• [PROBLEM STATEMENT]:
In the listing below, print exactly the lines from the first through the one that contains "This paper focuses".
+++++
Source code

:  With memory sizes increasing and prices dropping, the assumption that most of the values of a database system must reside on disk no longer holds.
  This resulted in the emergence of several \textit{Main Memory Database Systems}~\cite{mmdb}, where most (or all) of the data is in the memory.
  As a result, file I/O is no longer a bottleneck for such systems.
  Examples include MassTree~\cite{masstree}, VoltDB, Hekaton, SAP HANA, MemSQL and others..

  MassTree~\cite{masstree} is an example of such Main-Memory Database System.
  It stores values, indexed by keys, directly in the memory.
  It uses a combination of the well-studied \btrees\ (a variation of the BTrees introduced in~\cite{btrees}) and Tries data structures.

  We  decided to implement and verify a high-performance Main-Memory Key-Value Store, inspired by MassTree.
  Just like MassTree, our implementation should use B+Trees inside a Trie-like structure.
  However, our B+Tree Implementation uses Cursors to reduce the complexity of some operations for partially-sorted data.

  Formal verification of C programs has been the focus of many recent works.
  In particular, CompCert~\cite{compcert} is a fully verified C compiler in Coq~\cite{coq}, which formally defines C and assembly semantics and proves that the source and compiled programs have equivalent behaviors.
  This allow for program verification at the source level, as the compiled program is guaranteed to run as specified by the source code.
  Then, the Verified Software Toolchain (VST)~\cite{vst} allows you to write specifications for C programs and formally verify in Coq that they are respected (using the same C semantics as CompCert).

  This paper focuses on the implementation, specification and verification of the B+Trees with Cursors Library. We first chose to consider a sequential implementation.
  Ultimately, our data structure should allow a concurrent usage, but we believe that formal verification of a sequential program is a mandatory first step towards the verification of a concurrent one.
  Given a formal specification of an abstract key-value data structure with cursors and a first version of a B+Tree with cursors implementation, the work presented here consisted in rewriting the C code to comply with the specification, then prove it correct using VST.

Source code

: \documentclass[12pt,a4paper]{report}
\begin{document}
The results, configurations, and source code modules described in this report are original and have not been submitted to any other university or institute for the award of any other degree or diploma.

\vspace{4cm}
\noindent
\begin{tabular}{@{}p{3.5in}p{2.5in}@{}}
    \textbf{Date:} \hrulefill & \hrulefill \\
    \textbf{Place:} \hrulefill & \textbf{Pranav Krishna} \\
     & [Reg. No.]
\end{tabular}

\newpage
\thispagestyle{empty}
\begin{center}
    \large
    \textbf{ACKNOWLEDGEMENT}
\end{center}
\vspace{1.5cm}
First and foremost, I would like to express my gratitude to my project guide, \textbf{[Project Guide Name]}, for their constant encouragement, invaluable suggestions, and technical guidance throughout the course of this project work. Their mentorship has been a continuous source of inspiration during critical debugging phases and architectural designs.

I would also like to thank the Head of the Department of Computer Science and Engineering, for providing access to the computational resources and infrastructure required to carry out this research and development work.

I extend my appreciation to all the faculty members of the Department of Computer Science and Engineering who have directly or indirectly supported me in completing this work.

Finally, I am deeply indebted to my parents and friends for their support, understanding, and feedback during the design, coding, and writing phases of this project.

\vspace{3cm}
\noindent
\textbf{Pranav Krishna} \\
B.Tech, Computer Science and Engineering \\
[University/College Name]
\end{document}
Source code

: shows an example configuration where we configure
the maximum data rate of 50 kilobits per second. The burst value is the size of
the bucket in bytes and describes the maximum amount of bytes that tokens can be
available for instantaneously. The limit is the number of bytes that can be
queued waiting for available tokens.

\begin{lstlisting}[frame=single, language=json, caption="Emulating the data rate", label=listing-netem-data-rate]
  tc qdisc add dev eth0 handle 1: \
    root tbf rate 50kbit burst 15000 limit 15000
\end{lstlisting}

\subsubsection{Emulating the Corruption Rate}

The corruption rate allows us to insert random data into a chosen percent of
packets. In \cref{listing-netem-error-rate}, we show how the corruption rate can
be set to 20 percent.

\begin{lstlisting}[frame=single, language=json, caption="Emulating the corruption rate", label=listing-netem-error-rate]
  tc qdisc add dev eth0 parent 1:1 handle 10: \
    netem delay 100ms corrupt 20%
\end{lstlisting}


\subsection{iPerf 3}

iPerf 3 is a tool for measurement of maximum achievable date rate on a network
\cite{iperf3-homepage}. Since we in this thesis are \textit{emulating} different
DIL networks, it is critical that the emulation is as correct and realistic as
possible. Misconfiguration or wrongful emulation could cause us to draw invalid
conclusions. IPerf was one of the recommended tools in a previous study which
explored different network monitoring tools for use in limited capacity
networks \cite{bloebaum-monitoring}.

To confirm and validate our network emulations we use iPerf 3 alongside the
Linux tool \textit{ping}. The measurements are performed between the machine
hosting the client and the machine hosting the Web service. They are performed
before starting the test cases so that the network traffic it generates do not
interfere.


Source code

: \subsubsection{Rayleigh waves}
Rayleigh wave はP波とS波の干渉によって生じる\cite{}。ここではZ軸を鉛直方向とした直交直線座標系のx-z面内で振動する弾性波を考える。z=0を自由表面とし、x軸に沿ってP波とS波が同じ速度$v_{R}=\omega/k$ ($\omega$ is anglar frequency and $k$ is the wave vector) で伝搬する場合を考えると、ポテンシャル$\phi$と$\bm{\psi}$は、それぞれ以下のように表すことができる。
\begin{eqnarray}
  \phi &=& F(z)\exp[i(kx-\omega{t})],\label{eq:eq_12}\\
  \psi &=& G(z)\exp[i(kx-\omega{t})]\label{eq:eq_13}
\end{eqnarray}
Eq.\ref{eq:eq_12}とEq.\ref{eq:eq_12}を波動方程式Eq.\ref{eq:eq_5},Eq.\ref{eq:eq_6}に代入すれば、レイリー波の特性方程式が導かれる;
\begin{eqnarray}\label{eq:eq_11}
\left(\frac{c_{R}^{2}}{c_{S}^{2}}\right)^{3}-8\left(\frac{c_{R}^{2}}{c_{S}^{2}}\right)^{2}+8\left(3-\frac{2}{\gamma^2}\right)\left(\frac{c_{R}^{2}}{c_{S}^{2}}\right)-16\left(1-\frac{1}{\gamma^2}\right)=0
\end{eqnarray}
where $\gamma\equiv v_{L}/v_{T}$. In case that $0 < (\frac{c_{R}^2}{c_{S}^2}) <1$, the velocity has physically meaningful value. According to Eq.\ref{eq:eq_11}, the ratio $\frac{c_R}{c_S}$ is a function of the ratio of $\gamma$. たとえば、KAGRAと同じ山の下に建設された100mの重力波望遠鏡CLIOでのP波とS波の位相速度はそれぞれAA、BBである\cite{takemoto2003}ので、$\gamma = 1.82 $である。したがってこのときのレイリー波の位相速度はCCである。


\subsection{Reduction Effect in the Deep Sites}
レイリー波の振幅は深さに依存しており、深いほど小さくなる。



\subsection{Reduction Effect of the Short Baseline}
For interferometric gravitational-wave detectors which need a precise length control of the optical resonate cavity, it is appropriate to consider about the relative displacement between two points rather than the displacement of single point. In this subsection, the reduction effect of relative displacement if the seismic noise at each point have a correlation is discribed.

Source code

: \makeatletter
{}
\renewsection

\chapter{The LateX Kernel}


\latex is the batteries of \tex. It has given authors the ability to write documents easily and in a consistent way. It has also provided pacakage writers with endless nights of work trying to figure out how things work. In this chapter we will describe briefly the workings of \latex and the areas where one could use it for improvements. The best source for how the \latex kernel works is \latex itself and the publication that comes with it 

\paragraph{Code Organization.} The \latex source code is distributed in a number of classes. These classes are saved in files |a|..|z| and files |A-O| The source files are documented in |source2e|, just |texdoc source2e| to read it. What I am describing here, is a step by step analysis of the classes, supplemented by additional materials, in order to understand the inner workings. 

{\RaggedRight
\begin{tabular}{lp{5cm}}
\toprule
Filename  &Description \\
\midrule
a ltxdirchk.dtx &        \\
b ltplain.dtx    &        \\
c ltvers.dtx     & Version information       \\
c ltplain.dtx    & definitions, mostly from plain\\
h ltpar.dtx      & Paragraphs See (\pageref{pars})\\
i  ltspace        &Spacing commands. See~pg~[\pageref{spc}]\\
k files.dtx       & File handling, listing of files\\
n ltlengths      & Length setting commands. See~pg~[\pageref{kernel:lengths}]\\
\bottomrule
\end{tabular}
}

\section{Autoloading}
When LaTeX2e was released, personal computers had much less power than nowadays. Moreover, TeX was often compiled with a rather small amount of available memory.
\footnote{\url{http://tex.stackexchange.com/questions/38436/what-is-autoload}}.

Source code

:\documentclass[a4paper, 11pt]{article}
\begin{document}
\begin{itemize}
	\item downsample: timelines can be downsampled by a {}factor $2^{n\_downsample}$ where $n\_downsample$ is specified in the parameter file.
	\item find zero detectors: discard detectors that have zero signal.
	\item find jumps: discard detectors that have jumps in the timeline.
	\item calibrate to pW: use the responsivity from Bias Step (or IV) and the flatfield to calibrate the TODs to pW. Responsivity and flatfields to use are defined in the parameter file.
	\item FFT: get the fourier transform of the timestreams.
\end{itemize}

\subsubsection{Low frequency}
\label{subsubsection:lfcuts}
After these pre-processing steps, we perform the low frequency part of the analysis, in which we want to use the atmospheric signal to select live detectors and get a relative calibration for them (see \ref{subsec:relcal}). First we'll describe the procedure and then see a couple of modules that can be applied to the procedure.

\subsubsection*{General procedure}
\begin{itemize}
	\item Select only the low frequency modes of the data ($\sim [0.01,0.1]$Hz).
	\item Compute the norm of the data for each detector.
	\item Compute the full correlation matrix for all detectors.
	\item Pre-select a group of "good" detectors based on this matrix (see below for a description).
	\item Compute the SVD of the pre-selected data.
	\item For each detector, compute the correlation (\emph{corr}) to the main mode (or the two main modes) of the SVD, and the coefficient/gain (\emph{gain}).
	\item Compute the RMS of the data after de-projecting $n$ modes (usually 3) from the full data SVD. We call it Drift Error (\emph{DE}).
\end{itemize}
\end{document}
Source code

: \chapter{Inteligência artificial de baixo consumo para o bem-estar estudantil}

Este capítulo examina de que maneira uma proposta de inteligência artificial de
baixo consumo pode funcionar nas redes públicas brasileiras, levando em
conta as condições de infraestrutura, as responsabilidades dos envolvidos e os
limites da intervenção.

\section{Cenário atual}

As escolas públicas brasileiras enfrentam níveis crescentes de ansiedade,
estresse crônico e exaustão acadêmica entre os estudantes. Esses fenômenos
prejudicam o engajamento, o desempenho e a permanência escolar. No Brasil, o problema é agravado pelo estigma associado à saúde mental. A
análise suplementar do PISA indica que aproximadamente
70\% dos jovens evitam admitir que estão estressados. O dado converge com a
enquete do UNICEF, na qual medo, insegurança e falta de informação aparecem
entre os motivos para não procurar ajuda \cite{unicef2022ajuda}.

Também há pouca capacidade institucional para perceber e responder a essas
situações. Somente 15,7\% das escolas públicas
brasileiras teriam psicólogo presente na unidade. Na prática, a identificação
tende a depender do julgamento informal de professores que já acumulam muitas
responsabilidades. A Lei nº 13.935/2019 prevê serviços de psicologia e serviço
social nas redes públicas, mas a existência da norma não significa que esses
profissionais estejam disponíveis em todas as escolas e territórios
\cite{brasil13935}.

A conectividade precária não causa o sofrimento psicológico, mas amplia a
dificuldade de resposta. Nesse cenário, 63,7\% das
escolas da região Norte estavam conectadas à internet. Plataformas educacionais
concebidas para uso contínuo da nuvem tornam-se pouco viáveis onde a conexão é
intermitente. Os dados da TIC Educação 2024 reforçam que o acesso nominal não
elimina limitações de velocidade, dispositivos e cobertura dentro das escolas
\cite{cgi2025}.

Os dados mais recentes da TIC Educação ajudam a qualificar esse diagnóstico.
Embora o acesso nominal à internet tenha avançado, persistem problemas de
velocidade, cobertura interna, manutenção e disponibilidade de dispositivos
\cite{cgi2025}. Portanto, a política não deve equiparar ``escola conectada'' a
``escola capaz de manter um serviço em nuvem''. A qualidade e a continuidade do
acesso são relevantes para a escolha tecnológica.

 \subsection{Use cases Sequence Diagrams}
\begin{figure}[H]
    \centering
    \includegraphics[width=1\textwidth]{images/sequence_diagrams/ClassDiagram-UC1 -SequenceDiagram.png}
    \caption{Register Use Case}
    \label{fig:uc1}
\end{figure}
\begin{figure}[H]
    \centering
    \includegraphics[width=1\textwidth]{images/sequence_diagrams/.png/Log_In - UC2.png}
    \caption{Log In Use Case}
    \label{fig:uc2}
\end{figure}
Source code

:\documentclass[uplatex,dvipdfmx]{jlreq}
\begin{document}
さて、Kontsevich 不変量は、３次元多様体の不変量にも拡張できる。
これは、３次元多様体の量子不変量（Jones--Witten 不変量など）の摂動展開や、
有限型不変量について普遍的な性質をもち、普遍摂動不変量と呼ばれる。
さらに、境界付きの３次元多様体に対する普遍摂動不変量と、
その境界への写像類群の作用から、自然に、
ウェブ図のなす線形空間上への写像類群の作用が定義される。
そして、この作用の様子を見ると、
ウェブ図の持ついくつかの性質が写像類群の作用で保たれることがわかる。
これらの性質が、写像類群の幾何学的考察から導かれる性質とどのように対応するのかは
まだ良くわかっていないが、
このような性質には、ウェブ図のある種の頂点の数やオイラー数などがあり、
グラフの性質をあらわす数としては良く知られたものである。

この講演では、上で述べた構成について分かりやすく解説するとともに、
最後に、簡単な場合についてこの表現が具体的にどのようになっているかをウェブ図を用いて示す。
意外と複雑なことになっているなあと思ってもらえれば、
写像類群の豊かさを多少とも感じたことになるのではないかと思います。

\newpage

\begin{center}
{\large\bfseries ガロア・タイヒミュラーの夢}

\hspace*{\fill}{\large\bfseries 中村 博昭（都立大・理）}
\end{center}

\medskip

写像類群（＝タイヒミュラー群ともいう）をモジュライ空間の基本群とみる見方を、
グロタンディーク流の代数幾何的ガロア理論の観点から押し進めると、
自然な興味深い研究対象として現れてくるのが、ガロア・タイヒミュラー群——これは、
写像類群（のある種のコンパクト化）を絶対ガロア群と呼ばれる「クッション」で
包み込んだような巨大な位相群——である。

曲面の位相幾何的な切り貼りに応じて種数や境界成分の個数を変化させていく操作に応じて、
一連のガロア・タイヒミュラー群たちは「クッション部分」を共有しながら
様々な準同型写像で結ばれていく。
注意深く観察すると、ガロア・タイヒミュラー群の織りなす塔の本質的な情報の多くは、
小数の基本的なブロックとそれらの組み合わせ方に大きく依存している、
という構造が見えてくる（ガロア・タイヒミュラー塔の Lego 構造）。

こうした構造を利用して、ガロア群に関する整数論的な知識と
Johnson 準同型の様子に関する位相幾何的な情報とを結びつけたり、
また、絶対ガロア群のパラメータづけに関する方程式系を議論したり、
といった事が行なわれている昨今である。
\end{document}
+++++
• [EXERCISE RESPONSE]:
Source code

:  With memory sizes increasing and prices dropping, the assumption that most of the values of a database system must reside on disk no longer holds.
  This resulted in the emergence of several \textit{Main Memory Database Systems}~\cite{mmdb}, where most (or all) of the data is in the memory.
  As a result, file I/O is no longer a bottleneck for such systems.
  Examples include MassTree~\cite{masstree}, VoltDB, Hekaton, SAP HANA, MemSQL and others..

  MassTree~\cite{masstree} is an example of such Main-Memory Database System.
  It stores values, indexed by keys, directly in the memory.
  It uses a combination of the well-studied \btrees\ (a variation of the BTrees introduced in~\cite{btrees}) and Tries data structures.

  We  decided to implement and verify a high-performance Main-Memory Key-Value Store, inspired by MassTree.
  Just like MassTree, our implementation should use B+Trees inside a Trie-like structure.
  However, our B+Tree Implementation uses Cursors to reduce the complexity of some operations for partially-sorted data.

  Formal verification of C programs has been the focus of many recent works.
  In particular, CompCert~\cite{compcert} is a fully verified C compiler in Coq~\cite{coq}, which formally defines C and assembly semantics and proves that the source and compiled programs have equivalent behaviors.
  This allow for program verification at the source level, as the compiled program is guaranteed to run as specified by the source code.
  Then, the Verified Software Toolchain (VST)~\cite{vst} allows you to write specifications for C programs and formally verify in Coq that they are respected (using the same C semantics as CompCert).

  This paper focuses on the implementation, specification and verification of the B+Trees with Cursors Library. We first chose to consider a sequential implementation.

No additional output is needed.